PROMPT: Would you please copy the part of the material below that opens with the line containing "# several helpful packages to load" and closes with the line containing "- Add Tags to notes"? Copy it exactly, and only it.
_____
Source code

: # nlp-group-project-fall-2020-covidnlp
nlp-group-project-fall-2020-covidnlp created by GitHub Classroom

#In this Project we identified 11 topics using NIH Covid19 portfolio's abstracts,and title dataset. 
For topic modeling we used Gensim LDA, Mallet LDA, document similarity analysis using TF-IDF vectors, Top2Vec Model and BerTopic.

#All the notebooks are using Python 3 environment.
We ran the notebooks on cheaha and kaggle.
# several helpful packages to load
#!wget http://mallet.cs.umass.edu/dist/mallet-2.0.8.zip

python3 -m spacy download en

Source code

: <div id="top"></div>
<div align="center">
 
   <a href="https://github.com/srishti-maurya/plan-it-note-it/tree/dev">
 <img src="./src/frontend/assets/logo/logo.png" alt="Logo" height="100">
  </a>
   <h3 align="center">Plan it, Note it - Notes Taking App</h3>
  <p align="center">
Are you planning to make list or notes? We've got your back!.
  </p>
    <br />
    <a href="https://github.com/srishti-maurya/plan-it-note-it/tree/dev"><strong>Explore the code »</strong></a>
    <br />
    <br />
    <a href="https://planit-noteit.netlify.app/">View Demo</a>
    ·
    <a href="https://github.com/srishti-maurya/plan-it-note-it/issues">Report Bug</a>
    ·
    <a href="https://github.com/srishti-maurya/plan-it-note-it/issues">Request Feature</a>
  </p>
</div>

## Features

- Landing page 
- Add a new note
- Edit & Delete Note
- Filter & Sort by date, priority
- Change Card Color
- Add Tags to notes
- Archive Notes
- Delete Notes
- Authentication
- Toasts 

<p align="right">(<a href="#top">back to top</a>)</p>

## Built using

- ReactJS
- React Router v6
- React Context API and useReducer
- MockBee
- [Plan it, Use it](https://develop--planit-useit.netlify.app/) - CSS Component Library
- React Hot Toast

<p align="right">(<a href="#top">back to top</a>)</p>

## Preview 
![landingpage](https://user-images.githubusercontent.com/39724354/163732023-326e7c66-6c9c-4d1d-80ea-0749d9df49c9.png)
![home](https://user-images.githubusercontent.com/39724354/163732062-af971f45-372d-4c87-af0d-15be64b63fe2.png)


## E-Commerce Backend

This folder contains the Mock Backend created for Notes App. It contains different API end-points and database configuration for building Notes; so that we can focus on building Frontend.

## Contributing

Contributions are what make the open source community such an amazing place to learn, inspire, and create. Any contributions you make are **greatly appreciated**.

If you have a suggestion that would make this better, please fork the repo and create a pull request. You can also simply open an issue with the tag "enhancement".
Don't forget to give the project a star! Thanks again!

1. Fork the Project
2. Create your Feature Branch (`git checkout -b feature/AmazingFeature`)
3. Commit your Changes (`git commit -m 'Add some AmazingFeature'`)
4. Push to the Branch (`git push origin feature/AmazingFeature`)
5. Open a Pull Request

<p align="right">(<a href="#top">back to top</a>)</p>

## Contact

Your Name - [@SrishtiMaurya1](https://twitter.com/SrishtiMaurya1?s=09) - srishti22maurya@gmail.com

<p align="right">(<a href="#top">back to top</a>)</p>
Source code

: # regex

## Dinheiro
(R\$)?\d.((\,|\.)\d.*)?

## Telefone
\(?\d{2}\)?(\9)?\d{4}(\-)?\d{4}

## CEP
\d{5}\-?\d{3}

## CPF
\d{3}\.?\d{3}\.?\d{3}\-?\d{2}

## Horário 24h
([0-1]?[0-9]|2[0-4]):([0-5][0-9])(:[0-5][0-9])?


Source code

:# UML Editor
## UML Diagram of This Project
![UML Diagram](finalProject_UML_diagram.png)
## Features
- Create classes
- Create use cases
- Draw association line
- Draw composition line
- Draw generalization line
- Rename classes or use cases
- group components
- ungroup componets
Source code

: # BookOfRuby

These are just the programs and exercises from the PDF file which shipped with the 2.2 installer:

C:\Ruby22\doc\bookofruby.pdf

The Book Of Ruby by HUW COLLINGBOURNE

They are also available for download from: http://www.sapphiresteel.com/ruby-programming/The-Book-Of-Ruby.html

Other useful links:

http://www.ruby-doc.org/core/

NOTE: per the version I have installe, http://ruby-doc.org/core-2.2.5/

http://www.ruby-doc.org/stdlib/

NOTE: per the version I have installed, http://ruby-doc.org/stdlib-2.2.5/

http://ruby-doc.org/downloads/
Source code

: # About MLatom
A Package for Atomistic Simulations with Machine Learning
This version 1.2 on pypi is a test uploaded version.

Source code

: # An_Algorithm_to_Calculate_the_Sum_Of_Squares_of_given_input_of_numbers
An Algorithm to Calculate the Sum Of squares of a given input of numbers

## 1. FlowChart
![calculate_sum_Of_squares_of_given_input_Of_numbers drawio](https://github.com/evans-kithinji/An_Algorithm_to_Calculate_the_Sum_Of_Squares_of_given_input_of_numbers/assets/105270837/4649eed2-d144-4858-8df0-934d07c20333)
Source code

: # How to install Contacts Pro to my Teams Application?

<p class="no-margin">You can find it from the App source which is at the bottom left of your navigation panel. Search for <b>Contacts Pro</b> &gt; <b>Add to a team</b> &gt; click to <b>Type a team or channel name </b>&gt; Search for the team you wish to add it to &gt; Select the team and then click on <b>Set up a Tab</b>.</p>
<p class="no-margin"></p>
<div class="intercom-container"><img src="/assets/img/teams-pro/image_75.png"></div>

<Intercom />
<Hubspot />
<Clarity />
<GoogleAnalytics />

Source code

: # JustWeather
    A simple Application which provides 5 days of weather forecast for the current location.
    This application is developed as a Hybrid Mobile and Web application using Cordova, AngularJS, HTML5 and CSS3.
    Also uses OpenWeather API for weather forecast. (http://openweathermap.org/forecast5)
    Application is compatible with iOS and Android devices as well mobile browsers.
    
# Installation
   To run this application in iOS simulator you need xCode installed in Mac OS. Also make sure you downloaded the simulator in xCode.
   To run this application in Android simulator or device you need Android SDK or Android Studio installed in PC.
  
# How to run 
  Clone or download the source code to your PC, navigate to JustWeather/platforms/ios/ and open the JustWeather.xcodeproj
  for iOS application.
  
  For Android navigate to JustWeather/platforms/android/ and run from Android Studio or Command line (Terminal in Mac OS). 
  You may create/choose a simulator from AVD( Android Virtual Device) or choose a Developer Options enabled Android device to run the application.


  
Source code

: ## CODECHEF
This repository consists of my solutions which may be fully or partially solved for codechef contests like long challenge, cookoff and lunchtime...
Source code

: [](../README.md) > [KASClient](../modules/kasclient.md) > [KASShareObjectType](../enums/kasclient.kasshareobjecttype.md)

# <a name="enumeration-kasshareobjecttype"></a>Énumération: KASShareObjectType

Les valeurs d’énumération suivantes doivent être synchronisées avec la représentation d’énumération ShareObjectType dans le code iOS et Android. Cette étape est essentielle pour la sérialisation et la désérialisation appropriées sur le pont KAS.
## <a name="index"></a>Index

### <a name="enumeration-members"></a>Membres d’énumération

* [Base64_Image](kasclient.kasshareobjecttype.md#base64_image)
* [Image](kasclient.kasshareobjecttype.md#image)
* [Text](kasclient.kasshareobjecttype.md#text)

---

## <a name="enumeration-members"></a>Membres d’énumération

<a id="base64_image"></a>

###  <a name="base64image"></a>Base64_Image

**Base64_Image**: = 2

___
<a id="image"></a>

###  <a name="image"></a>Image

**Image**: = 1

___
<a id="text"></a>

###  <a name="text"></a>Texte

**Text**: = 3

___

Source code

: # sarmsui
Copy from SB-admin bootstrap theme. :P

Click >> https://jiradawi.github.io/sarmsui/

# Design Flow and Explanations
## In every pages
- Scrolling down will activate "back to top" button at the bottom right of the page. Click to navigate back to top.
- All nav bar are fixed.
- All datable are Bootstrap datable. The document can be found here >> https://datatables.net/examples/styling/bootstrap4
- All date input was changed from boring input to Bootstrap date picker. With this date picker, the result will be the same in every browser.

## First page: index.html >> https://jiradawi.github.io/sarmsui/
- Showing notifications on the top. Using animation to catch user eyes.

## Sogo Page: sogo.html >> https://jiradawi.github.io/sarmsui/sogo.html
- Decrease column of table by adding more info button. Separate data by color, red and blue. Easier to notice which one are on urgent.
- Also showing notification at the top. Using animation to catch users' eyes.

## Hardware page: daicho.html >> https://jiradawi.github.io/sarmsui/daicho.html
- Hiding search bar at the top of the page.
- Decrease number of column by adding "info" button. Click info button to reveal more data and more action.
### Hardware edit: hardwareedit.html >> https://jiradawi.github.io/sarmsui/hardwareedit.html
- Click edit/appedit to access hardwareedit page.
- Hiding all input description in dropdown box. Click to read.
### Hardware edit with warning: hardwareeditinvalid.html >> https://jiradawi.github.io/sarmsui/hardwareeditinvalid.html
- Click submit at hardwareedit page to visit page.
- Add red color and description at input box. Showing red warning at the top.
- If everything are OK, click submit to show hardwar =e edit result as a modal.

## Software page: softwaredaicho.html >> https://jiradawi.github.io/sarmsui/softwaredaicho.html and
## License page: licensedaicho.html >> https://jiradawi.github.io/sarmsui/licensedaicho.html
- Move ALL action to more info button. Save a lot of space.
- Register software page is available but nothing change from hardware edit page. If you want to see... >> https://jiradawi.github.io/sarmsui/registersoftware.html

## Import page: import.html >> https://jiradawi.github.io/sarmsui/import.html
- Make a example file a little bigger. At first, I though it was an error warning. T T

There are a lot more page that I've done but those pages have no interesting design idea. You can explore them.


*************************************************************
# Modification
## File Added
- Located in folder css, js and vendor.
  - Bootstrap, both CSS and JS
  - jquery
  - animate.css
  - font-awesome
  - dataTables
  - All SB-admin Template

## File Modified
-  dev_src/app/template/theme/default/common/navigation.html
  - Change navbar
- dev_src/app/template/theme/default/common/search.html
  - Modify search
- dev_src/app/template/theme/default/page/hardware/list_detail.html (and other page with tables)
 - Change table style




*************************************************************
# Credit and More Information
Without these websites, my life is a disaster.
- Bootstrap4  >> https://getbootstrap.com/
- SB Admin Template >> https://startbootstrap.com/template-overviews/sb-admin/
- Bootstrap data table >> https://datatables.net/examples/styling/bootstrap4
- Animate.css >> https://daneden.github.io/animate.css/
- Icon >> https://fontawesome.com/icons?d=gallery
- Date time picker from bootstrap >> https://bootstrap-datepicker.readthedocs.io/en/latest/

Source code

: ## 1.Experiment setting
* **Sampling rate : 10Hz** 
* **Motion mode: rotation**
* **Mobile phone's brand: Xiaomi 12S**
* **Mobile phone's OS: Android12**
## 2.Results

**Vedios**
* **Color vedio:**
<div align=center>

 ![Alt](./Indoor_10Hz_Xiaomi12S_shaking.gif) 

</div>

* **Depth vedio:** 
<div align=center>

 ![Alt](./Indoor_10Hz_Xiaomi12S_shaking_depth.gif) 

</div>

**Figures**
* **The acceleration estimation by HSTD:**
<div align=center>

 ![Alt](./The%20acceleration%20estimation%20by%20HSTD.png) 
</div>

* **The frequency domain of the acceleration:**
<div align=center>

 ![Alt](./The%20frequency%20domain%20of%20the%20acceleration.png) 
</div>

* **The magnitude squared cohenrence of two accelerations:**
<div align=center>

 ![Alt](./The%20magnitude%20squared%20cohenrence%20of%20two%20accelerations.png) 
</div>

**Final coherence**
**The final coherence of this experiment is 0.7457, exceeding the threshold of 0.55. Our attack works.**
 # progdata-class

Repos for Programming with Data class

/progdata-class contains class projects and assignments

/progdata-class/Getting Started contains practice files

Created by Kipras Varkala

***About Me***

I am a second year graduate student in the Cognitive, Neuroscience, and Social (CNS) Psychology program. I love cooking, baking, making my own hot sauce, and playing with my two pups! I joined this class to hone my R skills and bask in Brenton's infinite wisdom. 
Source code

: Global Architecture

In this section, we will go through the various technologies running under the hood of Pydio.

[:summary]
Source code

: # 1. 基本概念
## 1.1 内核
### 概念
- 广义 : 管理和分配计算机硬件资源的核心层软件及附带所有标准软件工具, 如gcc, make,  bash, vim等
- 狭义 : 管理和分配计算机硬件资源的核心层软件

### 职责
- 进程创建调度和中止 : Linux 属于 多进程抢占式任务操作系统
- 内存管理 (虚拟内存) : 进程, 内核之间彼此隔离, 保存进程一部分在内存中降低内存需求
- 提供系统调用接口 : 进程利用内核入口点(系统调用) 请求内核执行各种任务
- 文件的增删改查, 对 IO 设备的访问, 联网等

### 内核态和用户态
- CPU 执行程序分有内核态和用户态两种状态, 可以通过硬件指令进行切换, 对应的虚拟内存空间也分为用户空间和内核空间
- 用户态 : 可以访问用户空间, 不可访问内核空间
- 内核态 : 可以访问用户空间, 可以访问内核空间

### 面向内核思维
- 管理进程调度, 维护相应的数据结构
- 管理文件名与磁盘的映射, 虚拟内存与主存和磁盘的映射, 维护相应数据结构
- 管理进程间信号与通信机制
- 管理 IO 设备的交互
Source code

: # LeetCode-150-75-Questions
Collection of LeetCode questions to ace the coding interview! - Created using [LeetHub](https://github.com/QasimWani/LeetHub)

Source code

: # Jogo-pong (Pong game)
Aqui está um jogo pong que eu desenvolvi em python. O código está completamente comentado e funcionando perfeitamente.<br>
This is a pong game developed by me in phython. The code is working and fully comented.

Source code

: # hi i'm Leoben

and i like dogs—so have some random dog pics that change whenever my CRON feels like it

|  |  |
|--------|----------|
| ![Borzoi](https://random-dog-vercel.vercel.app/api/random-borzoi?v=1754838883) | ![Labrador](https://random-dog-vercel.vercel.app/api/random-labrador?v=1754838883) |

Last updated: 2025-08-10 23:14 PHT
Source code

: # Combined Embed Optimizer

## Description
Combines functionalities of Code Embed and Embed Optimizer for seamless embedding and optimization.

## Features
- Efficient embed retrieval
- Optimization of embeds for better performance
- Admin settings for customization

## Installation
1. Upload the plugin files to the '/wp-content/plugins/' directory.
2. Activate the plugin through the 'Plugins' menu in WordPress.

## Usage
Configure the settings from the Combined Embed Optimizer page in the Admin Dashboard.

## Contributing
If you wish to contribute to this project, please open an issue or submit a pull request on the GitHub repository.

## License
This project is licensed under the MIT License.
_____
REPLY TO THE EXERCISE:
# several helpful packages to load
#!wget http://mallet.cs.umass.edu/dist/mallet-2.0.8.zip

python3 -m spacy download en

Source code

: <div id="top"></div>
<div align="center">
 
   <a href="https://github.com/srishti-maurya/plan-it-note-it/tree/dev">
 <img src="./src/frontend/assets/logo/logo.png" alt="Logo" height="100">
  </a>
   <h3 align="center">Plan it, Note it - Notes Taking App</h3>
  <p align="center">
Are you planning to make list or notes? We've got your back!.
  </p>
    <br />
    <a href="https://github.com/srishti-maurya/plan-it-note-it/tree/dev"><strong>Explore the code »</strong></a>
    <br />
    <br />
    <a href="https://planit-noteit.netlify.app/">View Demo</a>
    ·
    <a href="https://github.com/srishti-maurya/plan-it-note-it/issues">Report Bug</a>
    ·
    <a href="https://github.com/srishti-maurya/plan-it-note-it/issues">Request Feature</a>
  </p>
</div>

## Features

- Landing page 
- Add a new note
- Edit & Delete Note
- Filter & Sort by date, priority
- Change Card Color
- Add Tags to notes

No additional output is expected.